### YOUR TASK
Transcribe the data that follows without changing a word, and omit the pictures.
*** Opening MATERIAL SUPPLIED ***
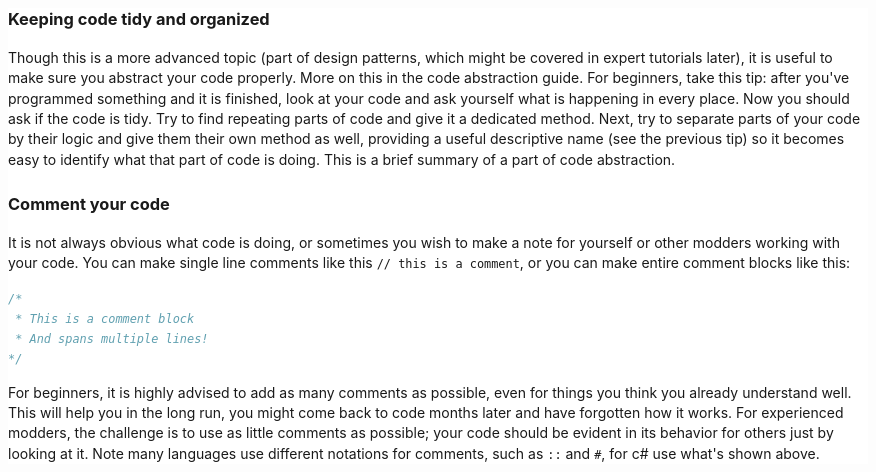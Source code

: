 ### Keeping code tidy and organized
Though this is a more advanced topic (part of design patterns, which might be covered in expert tutorials later), it is useful to make sure you abstract your code properly. More on this in the code abstraction guide. For beginners, take this tip: after you've programmed something and it is finished, look at your code and ask yourself what is happening in every place. Now you should ask if the code is tidy. Try to find repeating parts of code and give it a dedicated method. Next, try to separate parts of your code by their logic and give them their own method as well, providing a useful descriptive name (see the previous tip) so it becomes easy to identify what that part of code is doing. This is a brief summary of a part of code abstraction.

### Comment your code
It is not always obvious what code is doing, or sometimes you wish to make a note for yourself or other modders working with your code. You can make single line comments like this `// this is a comment`, or you can make entire comment blocks like this: 
```cs
/*
 * This is a comment block
 * And spans multiple lines!
*/
```
For beginners, it is highly advised to add as many comments as possible, even for things you think you already understand well. This will help you in the long run, you might come back to code months later and have forgotten how it works. For experienced modders, the challenge is to use as little comments as possible; your code should be evident in its behavior for others just by looking at it. Note many languages use different notations for comments, such as `::` and `#`, for c# use what's shown above.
*** Closing MATERIAL SUPPLIED ***
### RESPONSE FOR THIS EXERCISE
Source code

: ### Keeping code tidy and organized
Though this is a more advanced topic (part of design patterns, which might be covered in expert tutorials later), it is useful to make sure you abstract your code properly. More on this in the code abstraction guide. For beginners, take this tip: after you've programmed something and it is finished, look at your code and ask yourself what is happening in every place. Now you should ask if the code is tidy. Try to find repeating parts of code and give it a dedicated method. Next, try to separate parts of your code by their logic and give them their own method as well, providing a useful descriptive name (see the previous tip) so it becomes easy to identify what that part of code is doing. This is a brief summary of a part of code abstraction.

### Comment your code
It is not always obvious what code is doing, or sometimes you wish to make a note for yourself or other modders working with your code. You can make single line comments like this `// this is a comment`, or you can make entire comment blocks like this: 
```cs
/*
 * This is a comment block
 * And spans multiple lines!
*/
```
For beginners, it is highly advised to add as many comments as possible, even for things you think you already understand well. This will help you in the long run, you might come back to code months later and have forgotten how it works. For experienced modders, the challenge is to use as little comments as possible; your code should be evident in its behavior for others just by looking at it. Note many languages use different notations for comments, such as `::` and `#`, for c# use what's shown above.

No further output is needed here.